Nuestra naturaleza caída ha hecho de nosotros hombres corruptos, insensibles y sobre todas las cosas egoístas y vanagloriosos. Los hombres no necesitamos que se nos exhorte a amarnos porque eso lo hacemos por naturaleza. Los seres humanos no nos aborrecemos, sino que nos amamos con desbordada pasión. Por eso cuando Pablo exhortaba a los esposos decía que “nadie aborreció jamás a su propia carne, sino que la sustenta y la cuida”, (Efesios 5:29). Somos naturalmente proclives a cuidarnos con excesiva y enfermiza estima. Es por eso que la vida cristiana es un llamado a negarse a uno mismo y a tomar su cruz, un llamado a abstenernos y a no dejarse llevar por los deseos carnales (Mateo 16:24; 1 Pedro 2:11; Gálatas 5:16).

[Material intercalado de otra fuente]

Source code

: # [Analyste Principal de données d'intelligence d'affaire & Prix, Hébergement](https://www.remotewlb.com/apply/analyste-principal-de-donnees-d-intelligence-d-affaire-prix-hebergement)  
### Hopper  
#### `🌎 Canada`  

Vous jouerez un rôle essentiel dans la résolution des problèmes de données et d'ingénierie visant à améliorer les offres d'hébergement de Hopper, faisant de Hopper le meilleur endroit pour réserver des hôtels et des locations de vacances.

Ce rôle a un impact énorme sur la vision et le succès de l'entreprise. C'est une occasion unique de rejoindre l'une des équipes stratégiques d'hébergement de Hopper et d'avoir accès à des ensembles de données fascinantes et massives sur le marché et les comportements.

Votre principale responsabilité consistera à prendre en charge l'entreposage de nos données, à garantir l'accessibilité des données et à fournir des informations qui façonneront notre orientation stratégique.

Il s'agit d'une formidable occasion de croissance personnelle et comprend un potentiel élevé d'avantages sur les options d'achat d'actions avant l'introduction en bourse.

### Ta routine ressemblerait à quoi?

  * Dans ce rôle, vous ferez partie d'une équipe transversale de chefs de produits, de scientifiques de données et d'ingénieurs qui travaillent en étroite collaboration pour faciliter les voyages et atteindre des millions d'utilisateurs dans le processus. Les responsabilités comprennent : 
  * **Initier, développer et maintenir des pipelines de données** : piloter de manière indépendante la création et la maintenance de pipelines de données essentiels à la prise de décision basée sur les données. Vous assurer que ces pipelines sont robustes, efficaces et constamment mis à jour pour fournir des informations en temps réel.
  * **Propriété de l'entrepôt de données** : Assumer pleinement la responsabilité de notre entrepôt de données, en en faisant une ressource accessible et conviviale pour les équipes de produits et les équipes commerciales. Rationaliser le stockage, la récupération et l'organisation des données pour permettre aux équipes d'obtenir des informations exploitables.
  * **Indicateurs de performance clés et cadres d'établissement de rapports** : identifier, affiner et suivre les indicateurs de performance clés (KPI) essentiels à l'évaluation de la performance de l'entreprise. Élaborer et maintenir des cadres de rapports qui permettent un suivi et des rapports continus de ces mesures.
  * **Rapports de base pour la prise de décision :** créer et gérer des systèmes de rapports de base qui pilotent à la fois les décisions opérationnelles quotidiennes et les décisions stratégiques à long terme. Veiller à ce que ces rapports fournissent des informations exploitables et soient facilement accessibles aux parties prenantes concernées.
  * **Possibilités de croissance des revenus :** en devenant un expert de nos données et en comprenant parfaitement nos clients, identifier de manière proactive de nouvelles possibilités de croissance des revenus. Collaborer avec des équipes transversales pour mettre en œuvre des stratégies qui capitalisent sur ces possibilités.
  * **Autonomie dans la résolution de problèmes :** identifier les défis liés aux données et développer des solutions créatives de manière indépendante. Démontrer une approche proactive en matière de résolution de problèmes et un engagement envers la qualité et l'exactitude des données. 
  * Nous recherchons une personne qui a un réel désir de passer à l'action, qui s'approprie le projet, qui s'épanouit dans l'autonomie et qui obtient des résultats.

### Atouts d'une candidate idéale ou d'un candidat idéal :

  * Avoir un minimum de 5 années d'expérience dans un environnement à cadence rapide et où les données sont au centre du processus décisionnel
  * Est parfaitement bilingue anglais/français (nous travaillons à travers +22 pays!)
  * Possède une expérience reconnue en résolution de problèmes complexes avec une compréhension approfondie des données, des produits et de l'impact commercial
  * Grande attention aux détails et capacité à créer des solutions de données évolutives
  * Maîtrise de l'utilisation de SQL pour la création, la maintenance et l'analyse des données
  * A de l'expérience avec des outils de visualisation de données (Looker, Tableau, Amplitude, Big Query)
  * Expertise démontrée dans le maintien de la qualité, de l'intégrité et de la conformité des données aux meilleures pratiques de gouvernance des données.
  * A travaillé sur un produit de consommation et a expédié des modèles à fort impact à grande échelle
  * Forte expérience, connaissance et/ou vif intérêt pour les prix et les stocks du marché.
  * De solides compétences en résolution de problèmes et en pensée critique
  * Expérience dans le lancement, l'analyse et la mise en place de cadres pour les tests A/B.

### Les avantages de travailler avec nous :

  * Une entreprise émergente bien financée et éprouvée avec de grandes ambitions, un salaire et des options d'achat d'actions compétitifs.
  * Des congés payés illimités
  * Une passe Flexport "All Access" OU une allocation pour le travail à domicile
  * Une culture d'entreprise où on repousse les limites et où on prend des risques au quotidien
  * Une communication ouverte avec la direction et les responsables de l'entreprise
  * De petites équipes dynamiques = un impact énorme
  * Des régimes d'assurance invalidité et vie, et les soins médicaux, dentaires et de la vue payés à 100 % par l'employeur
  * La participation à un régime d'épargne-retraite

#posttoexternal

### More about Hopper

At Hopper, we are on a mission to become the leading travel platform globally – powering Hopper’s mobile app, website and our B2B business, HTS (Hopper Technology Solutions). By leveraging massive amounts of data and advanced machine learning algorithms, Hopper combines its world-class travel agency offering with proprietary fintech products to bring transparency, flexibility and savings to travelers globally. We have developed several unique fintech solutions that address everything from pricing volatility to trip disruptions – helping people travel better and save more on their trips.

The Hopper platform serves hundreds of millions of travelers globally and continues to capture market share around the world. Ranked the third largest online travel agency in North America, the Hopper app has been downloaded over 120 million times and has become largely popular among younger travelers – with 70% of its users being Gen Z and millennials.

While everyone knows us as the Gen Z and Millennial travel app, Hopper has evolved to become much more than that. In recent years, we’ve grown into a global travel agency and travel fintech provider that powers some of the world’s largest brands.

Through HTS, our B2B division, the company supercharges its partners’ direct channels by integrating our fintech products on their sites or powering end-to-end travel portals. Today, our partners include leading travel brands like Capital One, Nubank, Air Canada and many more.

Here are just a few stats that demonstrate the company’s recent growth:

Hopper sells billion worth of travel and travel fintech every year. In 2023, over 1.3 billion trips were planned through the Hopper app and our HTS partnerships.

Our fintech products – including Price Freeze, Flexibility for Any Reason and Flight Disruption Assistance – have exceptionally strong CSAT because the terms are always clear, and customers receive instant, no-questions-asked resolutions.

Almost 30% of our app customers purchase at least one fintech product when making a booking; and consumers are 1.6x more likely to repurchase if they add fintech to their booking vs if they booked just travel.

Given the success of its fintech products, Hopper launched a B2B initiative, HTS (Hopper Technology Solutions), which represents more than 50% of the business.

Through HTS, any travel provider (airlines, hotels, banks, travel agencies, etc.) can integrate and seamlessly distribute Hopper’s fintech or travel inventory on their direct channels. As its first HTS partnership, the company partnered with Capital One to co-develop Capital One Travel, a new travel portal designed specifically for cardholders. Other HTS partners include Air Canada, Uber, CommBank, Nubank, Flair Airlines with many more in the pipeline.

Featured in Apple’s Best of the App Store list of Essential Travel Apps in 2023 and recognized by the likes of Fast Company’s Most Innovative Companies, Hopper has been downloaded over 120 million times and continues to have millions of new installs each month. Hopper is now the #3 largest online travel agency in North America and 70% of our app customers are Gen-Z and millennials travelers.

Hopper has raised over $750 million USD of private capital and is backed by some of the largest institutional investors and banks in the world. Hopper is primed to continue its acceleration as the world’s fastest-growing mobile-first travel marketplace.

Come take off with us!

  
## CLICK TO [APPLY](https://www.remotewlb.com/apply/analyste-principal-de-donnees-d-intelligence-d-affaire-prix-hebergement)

Entonces, si las palabras de Jesús no fueron un mandamiento ¿Cuál es la actitud que los creyentes debemos tener hacia nosotros mismos? ¿Cuál es el llamado y la disposición que debemos observar a nosotros?

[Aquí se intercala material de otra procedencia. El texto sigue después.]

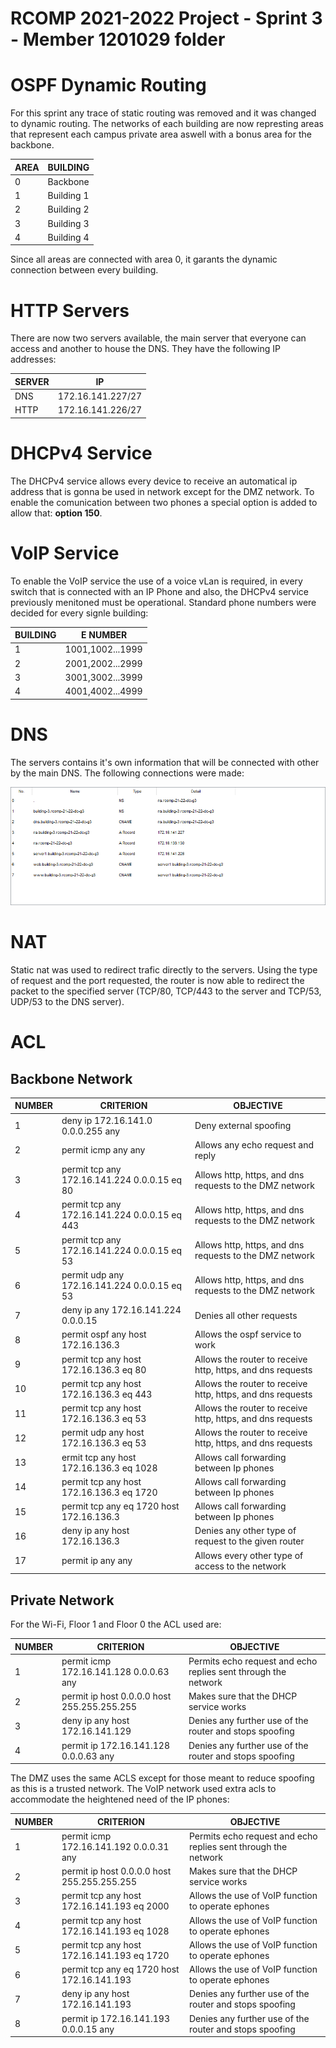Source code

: RCOMP 2021-2022 Project - Sprint 3 - Member 1201029 folder
===========================================

# OSPF Dynamic Routing

For this sprint any trace of static routing was removed and it was changed to dynamic routing.
The networks of each building are now represting areas that represent each campus private area aswell with a bonus area for the backbone.

|  **AREA**    |  **BUILDING**  |
|     ----     |      ----      |
|      0       |    Backbone    |
|      1       |   Building 1   |
|      2       |   Building 2   |
|      3       |   Building 3   |
|      4       |   Building 4   |

Since all areas are connected with area 0, it garants the dynamic connection between every building.

# HTTP Servers

There are now two servers available, the main server that everyone can access and another to house the DNS.
They have the following IP addresses:

|  **SERVER**    |       **IP**         |
|     ----       |        ----          |
|      DNS       |    172.16.141.227/27    |
|      HTTP      |    172.16.141.226/27    |

# DHCPv4 Service

The DHCPv4 service allows every device to receive an automatical ip address that is gonna be used in network except for the DMZ network.
To enable the comunication between two phones a special option is added to allow that: **option 150**.

# VoIP Service

To enable the VoIP service the use of a voice vLan is required, in every switch that is connected with an IP Phone and also, the DHCPv4 service previously menitoned must be operational.
Standard phone numbers were decided for every signle building:

|  **BUILDING**  |     **E NUMBER**     |
|     ----       |        ----          |
|       1        |    1001,1002...1999  |
|       2        |    2001,2002...2999  |
|       3        |    3001,3002...3999  |
|       4        |    4001,4002...4999  |

# DNS

The servers contains it's own information that will be connected with other by the main DNS.
The following connections were made:

![DNS Setup](DNS-Setup.png)

# NAT

Static nat was used to redirect trafic directly to the servers.
Using the type of request and the port requested, the router is now able to redirect the packet to the specified server  (TCP/80, TCP/443 to the server and TCP/53, UDP/53 to the DNS server). 

# ACL

## Backbone Network

|  **NUMBER**    |     **CRITERION**                |                         **OBJECTIVE**                          |
|     ----       |        ----                      |                               ---                              |                      
|1|deny ip 172.16.141.0 0.0.0.255 any               | Deny external spoofing                                         |
|2|permit icmp any any                              | Allows any echo request and reply                              |
|3|permit tcp any 172.16.141.224 0.0.0.15 eq 80     | Allows http, https, and dns requests to the DMZ network        |
|4|permit tcp any 172.16.141.224 0.0.0.15 eq 443    | Allows http, https, and dns requests to the DMZ network        |
|5|permit tcp any 172.16.141.224 0.0.0.15 eq 53     | Allows http, https, and dns requests to the DMZ network        |
|6|permit udp any 172.16.141.224 0.0.0.15 eq 53     | Allows http, https, and dns requests to the DMZ network        |
|7|deny ip any 172.16.141.224 0.0.0.15              | Denies all other requests                                      |
|8|permit ospf any host 172.16.136.3                | Allows the ospf service to work                                |
|9|permit tcp any host 172.16.136.3 eq 80           | Allows the router to receive http, https, and dns requests     |
|10|permit tcp any host 172.16.136.3 eq 443         | Allows the router to receive http, https, and dns requests     |
|11|permit tcp any host 172.16.136.3 eq 53          | Allows the router to receive http, https, and dns requests     |
|12|permit udp any host 172.16.136.3 eq 53          | Allows the router to receive http, https, and dns requests     |
|13|ermit tcp any host 172.16.136.3 eq 1028         | Allows call forwarding between Ip phones                       |
|14|permit tcp any host 172.16.136.3 eq 1720        | Allows call forwarding between Ip phones                       |
|15|permit tcp any eq 1720 host 172.16.136.3        | Allows call forwarding between Ip phones                       |
|16|deny ip any host 172.16.136.3                   | Denies any other type of request to the given router           | 
|17|permit ip any any                               | Allows every other type of access to the network               |
 
 ## Private Network

 For the Wi-Fi, Floor 1 and Floor 0 the ACL used are:

|  **NUMBER**    |     **CRITERION**                |                         **OBJECTIVE**                          |
|     ----       |        ----                      |                               ---                              |      
|1|permit icmp 172.16.141.128 0.0.0.63 any          | Permits echo request and echo replies sent through the network |
|2|permit ip host 0.0.0.0 host 255.255.255.255      | Makes sure that the DHCP service works                         |
|3|deny ip any host 172.16.141.129                  | Denies any further use of the router and stops spoofing        |
|4|permit ip 172.16.141.128 0.0.0.63 any            | Denies any further use of the router and stops spoofing        |

The DMZ uses the same ACLS except for those meant to reduce spoofing as this is a trusted network.
The VoIP network used extra acls to accommodate the heightened need of the IP phones:

|  **NUMBER**    |     **CRITERION**                |                         **OBJECTIVE**                          |
|     ----       |        ----                      |                               ---                              |      
|1|permit icmp 172.16.141.192 0.0.0.31 any          | Permits echo request and echo replies sent through the network |
|2|permit ip host 0.0.0.0 host 255.255.255.255      | Makes sure that the DHCP service works                         |
|3|permit tcp any host 172.16.141.193 eq 2000       | Allows the use of VoIP function to operate ephones             |
|4|permit tcp any host 172.16.141.193 eq 1028       | Allows the use of VoIP function to operate ephones             |
|5|permit tcp any host 172.16.141.193 eq 1720       | Allows the use of VoIP function to operate ephones             |
|6|permit tcp any eq 1720 host 172.16.141.193       | Allows the use of VoIP function to operate ephones             |
|7|deny ip any host 172.16.141.193                  | Denies any further use of the router and stops spoofing        |
|8|permit ip 172.16.141.193 0.0.0.15 any            | Denies any further use of the router and stops spoofing        |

El llamado que tenemos los creyentes es a valorar y dar gracias a Dios por su doble obra en nosotros. Es decir lo que ha hecho al crearnos y al redimirnos. Fuimos creados a la imagen de Dios (Gen 1:26) y fuimos rescatados con gran precio (1 Cor 6:20). He ahí nuestra dignidad. Portamos la imagen de Dios y hemos sido redimidos con un alto precio.

Primeramente, la actitud del creyente debe estar marcada por el aprecio, la alabanza y agradecimiento al Señor por crearnos. Por eso el rey David podía irrumpir en alabanza al considerar lo que Dios había hecho en él:  Porque tú formaste mis entrañas; Tú me hiciste en el vientre de mi madre. Te alabaré; porque formidables, maravillosas son tus obras; Estoy maravillado, Y mi alma lo sabe muy bien. (Salmos 139:13-14). Debemos ser conscientes que hemos sido creados a imagen de Dios y nuestra responsabilidad es cuidar y apreciar la vida que Dios nos concedió.

En segundo lugar la actitud del creyente debe contemplar el gran precio que se pagó para rescatarnos. Fuimos rescatados con la sangre preciosa de Cristo (1 Pedro 1:18-19). Su muerte nos otorgó vida. Su sacrificio nos redime. Nuestra responsabilidad es apreciar y dar gracias por nuestra redención y la manera como lo hacemos es viviendo para la gloria de Dios. Por eso el apóstol Pedro decía: “por precio habéis sido comprados; por tanto, glorificad a Dios en vuestro cuerpo y en vuestro espíritu, los cuales son de Dios” (1 Corintios 6:20 LBLA).

Por lo tanto, la actitud correcta con respecto a nosotros mismos es valorar, apreciar y estimar la obra de Dios en nosotros: La creación y la redención. Somos obras suyas. De ahí proviene nuestra dignidad.